# Wrangling Open Street Map of Waterloo, Canada
## By @IanEdington



### Map Area: Region of Waterloo, Canada
    https://www.openstreetmap.org/relation/2062154
    https://www.openstreetmap.org/relation/2062153

### References used during this project
    https://www.udacity.com/course/viewer#!/c-ud032-nd/l-760758686/m-817328934
    https://docs.python.org/3/library/xml.etree.elementtree.html
    https://docs.python.org/2/library/re.html
    http://stackoverflow.com/questions/5029934/python-defaultdict-of-defaultdict


In [1]:
import xml.etree.cElementTree as ET
from pprint import pprint
import re
from importlib import reload

#-- show plots in notebook
%matplotlib inline

#-- Import wrangling functions using my lasso
import Lasso as l

In [77]:
# Reloading my lasso whenever it gets low
l = reload(l) #assign to l so it stops showing the module output

##Understanding the data
Getting an idea of what is going on inside the area chosen.
Looking at the possible values for each tag type and each 

In [78]:
atr_d, st_atr_d, s_st_d, tag_k_v_dict = l.summarizes_data_2_tags_deep('waterloo-OSM-data.osm')

In [62]:
# types of top level tags:
# Expected [node, way, relation]
pprint (sorted(list(atr_d.keys())))

['member', 'meta', 'nd', 'node', 'osm', 'relation', 'tag', 'way']

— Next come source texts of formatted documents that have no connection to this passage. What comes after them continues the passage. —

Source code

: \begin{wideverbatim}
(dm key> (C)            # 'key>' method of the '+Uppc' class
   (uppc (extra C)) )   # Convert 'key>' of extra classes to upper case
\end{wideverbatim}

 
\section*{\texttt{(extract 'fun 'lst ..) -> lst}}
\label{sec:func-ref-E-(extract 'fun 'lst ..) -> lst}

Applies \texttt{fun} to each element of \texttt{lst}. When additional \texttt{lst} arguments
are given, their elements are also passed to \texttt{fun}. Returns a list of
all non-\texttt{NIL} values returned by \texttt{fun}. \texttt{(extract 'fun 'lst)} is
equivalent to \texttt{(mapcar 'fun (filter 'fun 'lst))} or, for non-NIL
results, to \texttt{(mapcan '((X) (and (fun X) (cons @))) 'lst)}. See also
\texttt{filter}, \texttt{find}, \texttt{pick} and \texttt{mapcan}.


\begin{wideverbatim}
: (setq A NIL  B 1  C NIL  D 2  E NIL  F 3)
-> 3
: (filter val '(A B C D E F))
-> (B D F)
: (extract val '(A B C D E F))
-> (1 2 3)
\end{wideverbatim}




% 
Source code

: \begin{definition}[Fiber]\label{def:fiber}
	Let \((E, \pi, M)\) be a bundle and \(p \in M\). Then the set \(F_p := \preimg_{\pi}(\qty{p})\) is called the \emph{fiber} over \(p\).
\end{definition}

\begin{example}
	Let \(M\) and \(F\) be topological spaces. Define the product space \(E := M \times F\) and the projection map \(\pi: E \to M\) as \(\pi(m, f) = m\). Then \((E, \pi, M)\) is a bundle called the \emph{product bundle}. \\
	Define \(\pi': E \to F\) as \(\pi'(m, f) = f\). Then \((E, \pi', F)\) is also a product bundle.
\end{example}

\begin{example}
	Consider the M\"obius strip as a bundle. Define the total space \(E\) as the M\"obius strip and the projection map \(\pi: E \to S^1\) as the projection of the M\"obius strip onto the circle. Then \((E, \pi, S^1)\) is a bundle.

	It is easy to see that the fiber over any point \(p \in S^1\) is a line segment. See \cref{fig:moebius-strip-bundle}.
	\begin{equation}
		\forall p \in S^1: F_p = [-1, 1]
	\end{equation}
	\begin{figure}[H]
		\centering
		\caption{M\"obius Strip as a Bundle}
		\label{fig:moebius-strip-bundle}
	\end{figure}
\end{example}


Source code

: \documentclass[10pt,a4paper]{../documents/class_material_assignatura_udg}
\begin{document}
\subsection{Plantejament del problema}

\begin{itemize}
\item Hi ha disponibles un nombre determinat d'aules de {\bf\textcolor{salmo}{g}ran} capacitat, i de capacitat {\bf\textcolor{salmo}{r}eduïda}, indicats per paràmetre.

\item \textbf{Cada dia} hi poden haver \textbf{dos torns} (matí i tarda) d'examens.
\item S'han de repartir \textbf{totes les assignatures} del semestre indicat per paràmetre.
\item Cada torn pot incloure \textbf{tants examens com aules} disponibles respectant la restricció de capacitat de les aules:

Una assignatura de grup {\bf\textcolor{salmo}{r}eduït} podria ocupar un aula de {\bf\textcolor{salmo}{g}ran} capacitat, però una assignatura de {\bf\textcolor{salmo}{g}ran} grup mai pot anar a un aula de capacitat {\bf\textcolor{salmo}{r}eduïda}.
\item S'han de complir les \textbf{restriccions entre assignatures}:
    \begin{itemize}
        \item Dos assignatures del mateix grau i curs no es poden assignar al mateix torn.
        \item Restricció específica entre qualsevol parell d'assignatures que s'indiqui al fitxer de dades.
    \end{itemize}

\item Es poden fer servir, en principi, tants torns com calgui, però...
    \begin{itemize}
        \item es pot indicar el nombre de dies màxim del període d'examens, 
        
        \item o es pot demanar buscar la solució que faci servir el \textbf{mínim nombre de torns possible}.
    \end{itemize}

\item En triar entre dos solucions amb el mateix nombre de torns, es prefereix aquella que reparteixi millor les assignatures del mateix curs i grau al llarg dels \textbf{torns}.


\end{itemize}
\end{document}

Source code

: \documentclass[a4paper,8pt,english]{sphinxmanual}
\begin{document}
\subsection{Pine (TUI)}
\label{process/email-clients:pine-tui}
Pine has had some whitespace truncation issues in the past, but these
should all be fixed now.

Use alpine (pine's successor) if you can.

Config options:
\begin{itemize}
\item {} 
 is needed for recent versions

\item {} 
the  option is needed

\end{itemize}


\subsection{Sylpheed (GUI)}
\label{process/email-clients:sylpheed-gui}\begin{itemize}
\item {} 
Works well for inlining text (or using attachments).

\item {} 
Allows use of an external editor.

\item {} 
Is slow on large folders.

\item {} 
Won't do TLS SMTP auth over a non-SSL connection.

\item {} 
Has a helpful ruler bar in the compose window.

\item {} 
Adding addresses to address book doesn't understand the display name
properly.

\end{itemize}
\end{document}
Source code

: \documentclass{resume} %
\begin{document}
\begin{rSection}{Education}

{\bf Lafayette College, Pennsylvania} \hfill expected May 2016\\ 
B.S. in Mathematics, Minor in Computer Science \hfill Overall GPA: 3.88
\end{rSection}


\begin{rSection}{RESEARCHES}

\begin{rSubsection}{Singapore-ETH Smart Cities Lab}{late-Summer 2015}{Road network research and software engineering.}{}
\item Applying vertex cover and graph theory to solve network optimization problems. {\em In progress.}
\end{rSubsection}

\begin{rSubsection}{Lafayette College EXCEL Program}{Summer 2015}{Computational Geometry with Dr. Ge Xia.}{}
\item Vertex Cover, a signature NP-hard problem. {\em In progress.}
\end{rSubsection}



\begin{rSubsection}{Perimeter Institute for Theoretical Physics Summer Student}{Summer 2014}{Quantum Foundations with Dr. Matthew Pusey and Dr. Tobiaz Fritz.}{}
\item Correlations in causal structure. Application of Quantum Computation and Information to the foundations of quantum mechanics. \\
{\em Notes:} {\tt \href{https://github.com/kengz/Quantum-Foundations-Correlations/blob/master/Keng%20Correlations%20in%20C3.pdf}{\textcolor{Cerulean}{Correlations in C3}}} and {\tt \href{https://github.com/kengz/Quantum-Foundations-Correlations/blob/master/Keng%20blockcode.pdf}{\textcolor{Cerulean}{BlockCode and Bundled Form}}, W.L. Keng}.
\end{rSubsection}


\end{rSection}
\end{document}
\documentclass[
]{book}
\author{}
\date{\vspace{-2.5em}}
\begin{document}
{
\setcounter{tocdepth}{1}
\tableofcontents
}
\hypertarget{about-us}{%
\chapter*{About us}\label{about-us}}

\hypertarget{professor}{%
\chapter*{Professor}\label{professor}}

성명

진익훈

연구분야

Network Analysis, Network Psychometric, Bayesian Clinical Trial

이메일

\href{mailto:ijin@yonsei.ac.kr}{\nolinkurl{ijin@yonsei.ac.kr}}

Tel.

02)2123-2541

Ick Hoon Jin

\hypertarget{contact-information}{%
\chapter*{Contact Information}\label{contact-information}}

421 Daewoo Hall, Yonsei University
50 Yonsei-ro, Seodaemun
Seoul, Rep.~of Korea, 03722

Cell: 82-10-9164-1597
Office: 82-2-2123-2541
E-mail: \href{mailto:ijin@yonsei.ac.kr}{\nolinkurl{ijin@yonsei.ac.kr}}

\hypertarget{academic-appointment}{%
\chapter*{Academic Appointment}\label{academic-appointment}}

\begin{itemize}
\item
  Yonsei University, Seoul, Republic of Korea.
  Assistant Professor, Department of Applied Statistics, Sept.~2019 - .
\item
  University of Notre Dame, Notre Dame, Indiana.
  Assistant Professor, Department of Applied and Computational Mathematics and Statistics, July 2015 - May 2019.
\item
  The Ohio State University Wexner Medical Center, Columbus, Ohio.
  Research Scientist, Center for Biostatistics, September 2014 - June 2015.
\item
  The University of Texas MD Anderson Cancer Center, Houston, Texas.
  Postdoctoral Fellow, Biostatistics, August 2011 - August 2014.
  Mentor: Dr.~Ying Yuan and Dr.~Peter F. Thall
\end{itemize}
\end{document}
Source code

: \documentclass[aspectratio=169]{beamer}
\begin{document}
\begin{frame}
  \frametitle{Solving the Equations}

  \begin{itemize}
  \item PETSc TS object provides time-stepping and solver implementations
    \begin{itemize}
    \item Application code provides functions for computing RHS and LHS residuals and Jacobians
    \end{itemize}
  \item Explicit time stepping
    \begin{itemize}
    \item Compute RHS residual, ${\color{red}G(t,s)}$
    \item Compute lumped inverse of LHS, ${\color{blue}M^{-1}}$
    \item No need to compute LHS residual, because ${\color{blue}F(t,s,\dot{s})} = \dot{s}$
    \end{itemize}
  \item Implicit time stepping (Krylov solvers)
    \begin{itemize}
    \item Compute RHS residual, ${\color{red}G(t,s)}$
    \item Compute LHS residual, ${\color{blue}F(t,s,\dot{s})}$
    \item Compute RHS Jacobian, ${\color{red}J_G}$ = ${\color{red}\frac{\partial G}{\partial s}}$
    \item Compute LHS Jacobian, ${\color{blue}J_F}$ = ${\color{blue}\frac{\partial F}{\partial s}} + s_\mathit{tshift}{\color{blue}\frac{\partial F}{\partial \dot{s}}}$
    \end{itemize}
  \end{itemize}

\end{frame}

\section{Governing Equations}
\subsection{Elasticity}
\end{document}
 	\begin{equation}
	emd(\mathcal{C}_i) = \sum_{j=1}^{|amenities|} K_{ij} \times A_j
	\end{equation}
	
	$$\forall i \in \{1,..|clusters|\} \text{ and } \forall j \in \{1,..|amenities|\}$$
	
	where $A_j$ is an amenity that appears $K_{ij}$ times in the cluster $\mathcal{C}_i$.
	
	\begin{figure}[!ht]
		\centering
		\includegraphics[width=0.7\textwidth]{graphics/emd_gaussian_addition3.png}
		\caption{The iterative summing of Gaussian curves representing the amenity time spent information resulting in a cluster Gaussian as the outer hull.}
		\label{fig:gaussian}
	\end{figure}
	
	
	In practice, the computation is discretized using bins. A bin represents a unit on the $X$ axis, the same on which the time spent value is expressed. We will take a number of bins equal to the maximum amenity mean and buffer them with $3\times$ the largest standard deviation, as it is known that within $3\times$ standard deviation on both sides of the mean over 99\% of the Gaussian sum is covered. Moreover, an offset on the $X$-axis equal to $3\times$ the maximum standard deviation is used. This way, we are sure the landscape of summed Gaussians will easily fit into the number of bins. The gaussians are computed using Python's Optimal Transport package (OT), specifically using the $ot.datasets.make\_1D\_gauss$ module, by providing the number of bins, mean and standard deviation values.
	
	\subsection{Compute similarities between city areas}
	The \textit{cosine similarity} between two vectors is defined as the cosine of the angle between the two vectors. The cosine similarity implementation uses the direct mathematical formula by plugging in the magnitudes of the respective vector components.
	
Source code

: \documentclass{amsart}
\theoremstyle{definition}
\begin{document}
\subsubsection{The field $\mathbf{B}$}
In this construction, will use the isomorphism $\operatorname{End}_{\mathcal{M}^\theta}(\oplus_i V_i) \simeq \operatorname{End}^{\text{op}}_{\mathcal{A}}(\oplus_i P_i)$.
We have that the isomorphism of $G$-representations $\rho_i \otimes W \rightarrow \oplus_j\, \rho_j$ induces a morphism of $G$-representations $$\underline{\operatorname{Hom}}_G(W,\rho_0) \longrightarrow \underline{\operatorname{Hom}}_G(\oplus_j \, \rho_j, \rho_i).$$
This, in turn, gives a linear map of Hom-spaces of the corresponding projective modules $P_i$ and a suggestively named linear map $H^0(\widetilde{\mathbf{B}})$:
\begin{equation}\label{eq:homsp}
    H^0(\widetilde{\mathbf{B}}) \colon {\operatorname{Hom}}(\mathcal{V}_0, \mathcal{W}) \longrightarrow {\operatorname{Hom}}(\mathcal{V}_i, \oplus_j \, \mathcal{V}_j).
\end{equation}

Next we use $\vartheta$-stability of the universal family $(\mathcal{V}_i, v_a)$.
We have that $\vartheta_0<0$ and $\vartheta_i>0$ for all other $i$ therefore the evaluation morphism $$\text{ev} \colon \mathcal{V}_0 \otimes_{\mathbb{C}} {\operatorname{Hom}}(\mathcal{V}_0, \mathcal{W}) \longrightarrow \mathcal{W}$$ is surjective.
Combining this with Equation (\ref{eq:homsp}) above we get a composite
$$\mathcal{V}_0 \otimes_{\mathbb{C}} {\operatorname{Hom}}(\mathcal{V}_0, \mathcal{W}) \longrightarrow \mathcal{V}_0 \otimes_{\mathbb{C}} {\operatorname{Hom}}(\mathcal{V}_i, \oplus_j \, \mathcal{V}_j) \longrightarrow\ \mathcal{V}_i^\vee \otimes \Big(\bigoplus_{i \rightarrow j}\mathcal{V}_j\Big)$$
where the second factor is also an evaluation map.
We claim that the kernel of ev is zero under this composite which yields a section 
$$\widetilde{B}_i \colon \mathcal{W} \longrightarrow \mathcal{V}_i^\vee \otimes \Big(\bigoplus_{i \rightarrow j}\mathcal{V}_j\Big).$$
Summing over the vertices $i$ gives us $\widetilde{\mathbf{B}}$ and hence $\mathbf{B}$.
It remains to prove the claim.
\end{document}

###### Why are member, nd & tag as top level tags?
It looks like all start tags were analysed not just top level tags. This won't change our analysis. It will actually be useful to see how tag is used as a child of different tags.

###### What about &lt;osm&gt;?
Only one osm element in set:<br/>
&lt;osm version="0.6" generator="Overpass API"&gt;

###### What about &lt;note&gt;?
Only one note element in set:<br/>
&lt;note&gt; The data included in this document is from www.openstreetmap.org. The data is made available under ODbL. &lt;/note&gt;

###### What about &lt;meta&gt;?
Only one meta element in set:<br/>
&lt;meta osm_base="2015-07-16T03:14:03Z"/&gt;

## Focus on node, way, relation

### Understand the difference between them

In [82]:
print(dict(s_st_d['node']))
print(dict(s_st_d['way']))
print(dict(s_st_d['relation']))

{'node': {'tag'}}
{'way': {'nd', 'tag'}}
{'relation': {'member', 'tag'}}


    All three have 'tag' tags.
    Ways have 'nd' tags.
    Relations have 'member' tags.

### nodes
#### node attributes
Attributes of node: Expected [id, lat, lon, ...]
Address keys should be here.
All keys should be indexable: check for problem keys.

In [64]:
#list of node attribute names (keys)
node_attribute_key_list = list(atr_d['node'].keys())

# check for problem keys
print (l.check_keys_list(node_attribute_key_list))
print (sorted(node_attribute_key_list))

[]
['changeset', 'id', 'lat', 'lon', 'timestamp', 'uid', 'user', 'version']


    No problem chars in node attribute keys. Seems interesting that these are the only attributes.
    Everything else must be kept in the tags.

#### Node Tag k:v pairs

k:v pairs of Tags on node.
Expected: a bunch of different keys describing different types of nodes.
All keys should be indexable: check for problem keys.

Keys from tags shouldn't conflict with attribute keys from same node. How can we check this? Set check of node_attribute_key_list vs node_tag_key_list.

In [65]:
#list of node attribute names (keys)
node_tag_key_list = list(tag_k_v_dict['node'].keys())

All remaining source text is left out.